Este fin de semana, los niños se fueron con su padre, y D. y yo regresamos a Cuernavaca a una boda por demás significativa. Nos tocó encierro en el hotel de nuevo: un alimento contaminado envuelto en la turba de emociones derivadas de una era apocalíptica. En la boda, todos los meseros llevaban elegantes tapabocas a juego con sus uniformes. Demasiado tarde cuando busqué la cámara para captarlos perfectamente alineados, pero será una imagen que me acompañará siempre: la del fantasma de la influenza.

La boda fue magnífica como pocas. El poema que el novio le compuso a la novia, una música inmejorable acompañada de unos colosos ventiladores montados en la pista para que los bailarines se olvidaran del espeso calor. El recinto invadido de flores y, a un costado del mismo, una pareja de supervivientes saltándose las reglas y bailando cerca de su mesa cuando todavía no se abría la pista. Él sobrevivió al avionazo en el que Mouriño perdiera la vida. Corría por esa zona, luego del estruendo sintió un calor asfixiante, se arrancó la ropa quedando desnudo en medio de la calle, sin shorts ni tenis ni playera de corredor y así, desnudo, llegó al hospital transportado por una ambulancia. El día de la boda bailaba con su hermosa mujer. Guantes cubriéndole las manos, no por la influenza sino por los rezagos de las graves quemaduras.

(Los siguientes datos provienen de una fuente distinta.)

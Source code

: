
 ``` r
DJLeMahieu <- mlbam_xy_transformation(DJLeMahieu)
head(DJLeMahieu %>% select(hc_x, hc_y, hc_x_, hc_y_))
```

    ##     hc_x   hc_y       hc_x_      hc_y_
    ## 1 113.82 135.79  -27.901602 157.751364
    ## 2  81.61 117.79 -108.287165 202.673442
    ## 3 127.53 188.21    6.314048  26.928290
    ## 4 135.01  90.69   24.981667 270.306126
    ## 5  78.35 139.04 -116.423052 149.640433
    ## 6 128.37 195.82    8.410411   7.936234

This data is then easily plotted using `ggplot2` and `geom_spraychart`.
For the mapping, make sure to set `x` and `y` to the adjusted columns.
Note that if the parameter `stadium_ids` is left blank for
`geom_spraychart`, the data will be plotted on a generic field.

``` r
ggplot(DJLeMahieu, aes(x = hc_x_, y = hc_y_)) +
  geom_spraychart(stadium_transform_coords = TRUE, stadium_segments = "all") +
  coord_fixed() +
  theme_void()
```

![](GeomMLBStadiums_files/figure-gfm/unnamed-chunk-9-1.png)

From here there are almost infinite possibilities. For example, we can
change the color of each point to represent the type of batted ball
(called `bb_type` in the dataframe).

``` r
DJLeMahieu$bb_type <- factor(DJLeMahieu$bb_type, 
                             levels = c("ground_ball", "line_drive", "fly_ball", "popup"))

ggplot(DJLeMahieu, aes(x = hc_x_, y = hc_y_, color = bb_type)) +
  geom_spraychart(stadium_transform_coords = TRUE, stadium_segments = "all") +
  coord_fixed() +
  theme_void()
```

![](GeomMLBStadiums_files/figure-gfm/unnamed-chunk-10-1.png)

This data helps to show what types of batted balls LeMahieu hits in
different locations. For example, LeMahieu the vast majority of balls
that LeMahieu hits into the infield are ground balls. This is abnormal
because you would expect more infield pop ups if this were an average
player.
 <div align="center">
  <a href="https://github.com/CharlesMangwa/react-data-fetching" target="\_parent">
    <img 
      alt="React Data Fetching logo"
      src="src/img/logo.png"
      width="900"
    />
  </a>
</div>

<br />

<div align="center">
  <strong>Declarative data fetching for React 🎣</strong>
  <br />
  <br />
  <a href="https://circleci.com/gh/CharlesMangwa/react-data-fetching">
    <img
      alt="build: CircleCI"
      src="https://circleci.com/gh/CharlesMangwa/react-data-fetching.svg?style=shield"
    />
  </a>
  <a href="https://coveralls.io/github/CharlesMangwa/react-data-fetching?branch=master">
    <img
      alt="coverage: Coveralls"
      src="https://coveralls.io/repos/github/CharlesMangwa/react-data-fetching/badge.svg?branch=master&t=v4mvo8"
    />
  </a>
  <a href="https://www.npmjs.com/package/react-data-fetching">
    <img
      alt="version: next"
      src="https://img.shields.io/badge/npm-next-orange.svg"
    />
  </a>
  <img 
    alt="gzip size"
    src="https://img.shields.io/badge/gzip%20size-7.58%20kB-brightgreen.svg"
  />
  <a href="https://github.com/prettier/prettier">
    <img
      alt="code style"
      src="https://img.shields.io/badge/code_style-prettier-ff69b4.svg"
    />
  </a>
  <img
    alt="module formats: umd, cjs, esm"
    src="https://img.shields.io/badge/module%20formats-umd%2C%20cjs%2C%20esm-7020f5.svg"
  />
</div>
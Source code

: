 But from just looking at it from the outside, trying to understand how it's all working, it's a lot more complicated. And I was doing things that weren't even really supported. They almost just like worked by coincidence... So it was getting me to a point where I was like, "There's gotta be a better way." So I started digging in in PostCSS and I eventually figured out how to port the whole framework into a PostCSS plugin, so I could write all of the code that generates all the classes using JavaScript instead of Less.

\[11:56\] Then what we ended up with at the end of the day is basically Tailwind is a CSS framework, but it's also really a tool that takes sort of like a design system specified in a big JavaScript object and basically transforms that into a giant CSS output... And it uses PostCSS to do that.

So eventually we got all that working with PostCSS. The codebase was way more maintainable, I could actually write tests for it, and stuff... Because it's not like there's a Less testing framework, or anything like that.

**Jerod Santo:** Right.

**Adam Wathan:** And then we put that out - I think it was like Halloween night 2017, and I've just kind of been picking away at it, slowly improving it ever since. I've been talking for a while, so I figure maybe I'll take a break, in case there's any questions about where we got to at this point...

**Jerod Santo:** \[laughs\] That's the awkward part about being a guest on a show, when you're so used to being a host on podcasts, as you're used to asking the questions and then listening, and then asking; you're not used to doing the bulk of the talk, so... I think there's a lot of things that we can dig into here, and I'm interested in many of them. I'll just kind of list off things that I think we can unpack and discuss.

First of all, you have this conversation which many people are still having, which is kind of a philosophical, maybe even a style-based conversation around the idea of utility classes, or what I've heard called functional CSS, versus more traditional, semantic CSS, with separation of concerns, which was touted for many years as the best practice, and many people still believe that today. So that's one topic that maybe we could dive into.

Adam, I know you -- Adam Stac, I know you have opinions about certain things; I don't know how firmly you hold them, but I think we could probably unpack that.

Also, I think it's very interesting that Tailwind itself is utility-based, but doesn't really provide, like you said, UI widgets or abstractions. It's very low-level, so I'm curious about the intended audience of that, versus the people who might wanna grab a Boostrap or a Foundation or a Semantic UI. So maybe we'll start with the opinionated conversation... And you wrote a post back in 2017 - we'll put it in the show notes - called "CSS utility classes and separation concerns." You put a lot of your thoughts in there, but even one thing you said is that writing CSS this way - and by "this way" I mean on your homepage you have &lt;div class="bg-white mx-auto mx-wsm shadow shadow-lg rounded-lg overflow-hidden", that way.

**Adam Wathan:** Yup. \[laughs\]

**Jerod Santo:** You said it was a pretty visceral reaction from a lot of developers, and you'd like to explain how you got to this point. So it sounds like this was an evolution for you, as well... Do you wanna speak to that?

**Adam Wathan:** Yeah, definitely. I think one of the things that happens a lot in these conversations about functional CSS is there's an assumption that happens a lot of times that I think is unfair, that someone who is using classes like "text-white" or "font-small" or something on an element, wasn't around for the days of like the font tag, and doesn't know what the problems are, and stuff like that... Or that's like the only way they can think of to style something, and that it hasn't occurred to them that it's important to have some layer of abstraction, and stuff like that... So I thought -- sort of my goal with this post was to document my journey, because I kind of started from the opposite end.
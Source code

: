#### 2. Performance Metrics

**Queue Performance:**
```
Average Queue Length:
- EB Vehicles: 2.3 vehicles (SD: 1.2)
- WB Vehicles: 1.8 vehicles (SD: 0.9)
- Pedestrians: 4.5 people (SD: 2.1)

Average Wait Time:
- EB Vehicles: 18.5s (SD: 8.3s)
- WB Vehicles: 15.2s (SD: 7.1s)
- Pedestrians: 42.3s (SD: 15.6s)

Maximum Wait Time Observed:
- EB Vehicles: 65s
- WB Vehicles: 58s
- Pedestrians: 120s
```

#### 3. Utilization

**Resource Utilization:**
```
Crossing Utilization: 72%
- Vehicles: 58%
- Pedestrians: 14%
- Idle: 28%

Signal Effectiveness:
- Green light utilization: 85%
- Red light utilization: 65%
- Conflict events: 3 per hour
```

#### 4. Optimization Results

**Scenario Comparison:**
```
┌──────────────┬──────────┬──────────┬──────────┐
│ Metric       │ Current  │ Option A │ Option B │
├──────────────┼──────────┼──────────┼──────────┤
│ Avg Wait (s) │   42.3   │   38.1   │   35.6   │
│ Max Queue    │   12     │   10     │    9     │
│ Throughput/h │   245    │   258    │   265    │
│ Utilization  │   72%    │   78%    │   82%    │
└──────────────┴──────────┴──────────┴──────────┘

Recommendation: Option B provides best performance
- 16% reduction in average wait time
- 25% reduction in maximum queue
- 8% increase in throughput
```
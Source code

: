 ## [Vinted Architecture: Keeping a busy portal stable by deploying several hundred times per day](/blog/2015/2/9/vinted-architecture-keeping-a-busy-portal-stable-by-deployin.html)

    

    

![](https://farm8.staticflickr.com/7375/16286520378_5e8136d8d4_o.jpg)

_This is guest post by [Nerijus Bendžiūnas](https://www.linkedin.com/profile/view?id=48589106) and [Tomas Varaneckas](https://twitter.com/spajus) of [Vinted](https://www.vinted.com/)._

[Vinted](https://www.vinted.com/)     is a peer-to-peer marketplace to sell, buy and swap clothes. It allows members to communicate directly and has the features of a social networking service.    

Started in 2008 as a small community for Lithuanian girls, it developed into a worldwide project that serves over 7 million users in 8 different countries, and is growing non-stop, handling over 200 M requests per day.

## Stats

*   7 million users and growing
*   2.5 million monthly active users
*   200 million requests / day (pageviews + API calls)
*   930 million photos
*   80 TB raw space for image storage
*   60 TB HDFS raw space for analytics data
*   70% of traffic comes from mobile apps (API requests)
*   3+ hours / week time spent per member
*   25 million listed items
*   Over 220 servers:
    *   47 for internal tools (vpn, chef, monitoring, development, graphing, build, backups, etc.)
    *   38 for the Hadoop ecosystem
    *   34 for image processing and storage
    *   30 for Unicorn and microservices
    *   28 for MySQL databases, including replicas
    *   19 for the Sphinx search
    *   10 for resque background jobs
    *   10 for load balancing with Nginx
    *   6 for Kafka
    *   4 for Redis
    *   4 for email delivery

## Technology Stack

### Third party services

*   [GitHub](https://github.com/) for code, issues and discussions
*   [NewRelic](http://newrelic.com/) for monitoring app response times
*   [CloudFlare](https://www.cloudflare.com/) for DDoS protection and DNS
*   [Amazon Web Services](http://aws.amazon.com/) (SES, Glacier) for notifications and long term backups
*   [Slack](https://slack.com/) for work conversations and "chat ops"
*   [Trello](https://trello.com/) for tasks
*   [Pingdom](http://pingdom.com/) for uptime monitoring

¿Qué me dejó la influenza? No lo sé a ciencia cierta, me siento todavía en el limbo, hoy me costó retomar mi vida ordinaria, tuve que repasar con mis alumnos el programa de los futuros días. Algo que lamento fue la falta de contacto. Esta maldita paranoia que nos dejó congelados, el rechazo de las personas a quienes estamos acostumbrados a saludar cálidamente. Fue para mí un shock y espero que aquello se nos olvide muy pronto, que la paranoia sea sustituida por la apretura de los vínculos. “Más nada” –como suelen decir los cubanos–, que en los momentos más álgidos trataba de visualizar generaciones presentes y pasadas, ensombrecidas por los cuatro jinetes del Apocalipsis: los niños que mueren de hambre, o que se quedan huérfanos en la guerra, los prisioneros en campos de concentración, los desplazados y todos aquellos supervivientes que vivieron para contar que, pese a todo, pasó. Llegó un tiempo nuevo, una oportunidad de vivir regalada sólo a unos cuantos.

Heme aquí de nueva cuenta, sintiéndome como una superviviente, un tanto más extrañamente fortalecida; una nueva maría en paz, distinta a la que existía hace poco más de dos semanas.